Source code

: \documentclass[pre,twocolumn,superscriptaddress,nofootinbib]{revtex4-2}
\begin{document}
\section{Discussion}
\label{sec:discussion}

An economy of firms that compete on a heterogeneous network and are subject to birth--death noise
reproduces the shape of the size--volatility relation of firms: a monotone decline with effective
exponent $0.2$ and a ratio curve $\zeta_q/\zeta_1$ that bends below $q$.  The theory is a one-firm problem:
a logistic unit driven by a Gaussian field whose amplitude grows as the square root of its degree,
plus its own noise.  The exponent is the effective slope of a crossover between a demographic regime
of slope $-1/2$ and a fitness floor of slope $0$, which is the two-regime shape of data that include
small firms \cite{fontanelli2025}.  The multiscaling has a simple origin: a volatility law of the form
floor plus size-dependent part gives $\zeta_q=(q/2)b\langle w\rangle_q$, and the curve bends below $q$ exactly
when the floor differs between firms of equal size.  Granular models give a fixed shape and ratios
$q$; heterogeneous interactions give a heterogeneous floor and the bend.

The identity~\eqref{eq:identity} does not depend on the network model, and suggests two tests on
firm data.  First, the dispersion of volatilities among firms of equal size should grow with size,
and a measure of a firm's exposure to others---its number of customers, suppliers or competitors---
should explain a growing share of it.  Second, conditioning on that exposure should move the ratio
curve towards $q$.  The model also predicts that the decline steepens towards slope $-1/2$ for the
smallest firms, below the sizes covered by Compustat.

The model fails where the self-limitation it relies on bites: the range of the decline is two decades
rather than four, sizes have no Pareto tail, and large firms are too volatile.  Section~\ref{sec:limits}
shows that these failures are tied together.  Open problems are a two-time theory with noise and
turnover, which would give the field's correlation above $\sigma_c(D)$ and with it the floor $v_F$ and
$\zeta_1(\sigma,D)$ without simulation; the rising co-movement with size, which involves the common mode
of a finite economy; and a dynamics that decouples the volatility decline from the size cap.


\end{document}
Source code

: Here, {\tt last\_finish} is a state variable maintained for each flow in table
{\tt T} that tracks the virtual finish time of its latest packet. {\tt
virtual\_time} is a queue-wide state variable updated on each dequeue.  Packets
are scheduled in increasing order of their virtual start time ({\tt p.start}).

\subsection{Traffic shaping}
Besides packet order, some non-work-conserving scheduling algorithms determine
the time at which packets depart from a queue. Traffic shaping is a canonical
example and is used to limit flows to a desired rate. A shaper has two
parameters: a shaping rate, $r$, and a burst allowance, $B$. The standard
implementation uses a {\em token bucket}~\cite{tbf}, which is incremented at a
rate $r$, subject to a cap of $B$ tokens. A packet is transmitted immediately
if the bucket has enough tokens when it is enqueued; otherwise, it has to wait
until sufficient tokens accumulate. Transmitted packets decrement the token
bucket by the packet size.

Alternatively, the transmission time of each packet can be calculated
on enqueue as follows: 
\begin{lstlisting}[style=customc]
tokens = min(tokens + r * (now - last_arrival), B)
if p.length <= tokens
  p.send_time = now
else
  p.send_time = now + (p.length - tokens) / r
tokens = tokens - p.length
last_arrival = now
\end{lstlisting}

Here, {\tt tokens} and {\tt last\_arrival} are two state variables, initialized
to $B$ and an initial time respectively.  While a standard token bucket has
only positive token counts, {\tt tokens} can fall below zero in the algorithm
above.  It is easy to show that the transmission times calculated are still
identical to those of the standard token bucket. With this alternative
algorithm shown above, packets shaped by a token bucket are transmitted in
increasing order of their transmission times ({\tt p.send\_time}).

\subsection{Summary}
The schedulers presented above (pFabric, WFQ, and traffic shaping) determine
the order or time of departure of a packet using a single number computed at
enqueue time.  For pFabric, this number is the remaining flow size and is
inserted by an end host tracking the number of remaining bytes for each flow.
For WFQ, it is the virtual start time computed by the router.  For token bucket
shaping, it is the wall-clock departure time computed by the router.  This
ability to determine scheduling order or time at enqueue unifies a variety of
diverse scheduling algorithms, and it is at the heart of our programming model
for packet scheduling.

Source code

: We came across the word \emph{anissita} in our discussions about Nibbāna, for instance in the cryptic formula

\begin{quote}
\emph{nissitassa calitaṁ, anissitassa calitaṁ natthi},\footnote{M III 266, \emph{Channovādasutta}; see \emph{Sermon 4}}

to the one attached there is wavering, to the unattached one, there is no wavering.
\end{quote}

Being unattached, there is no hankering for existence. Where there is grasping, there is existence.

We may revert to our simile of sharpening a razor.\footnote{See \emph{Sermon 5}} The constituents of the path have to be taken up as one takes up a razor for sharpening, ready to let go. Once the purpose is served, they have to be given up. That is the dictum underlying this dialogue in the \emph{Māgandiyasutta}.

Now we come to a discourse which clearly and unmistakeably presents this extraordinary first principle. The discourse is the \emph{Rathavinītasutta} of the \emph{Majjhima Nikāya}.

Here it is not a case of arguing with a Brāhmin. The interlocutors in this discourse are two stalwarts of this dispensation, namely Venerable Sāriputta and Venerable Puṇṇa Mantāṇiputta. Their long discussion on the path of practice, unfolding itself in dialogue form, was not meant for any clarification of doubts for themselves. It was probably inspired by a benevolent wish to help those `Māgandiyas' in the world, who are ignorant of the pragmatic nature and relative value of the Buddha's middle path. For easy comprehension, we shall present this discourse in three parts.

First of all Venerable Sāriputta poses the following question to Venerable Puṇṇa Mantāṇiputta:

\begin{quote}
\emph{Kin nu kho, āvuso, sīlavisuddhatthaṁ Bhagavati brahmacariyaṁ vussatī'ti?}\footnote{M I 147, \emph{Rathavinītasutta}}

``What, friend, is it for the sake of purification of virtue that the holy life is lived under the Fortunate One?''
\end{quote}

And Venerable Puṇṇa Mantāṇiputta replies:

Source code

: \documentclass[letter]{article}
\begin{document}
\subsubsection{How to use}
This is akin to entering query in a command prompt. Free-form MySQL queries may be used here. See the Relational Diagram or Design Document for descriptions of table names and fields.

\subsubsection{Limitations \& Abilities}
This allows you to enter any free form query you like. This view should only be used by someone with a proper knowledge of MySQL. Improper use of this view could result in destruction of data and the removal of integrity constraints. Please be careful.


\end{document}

□ □ □ □

"effective" is the string to look for; please copy every line of the records above where it appears.

reproduces the shape of the size--volatility relation of firms: a monotone decline with effective
plus its own noise.  The exponent is the effective slope of a crossover between a demographic regime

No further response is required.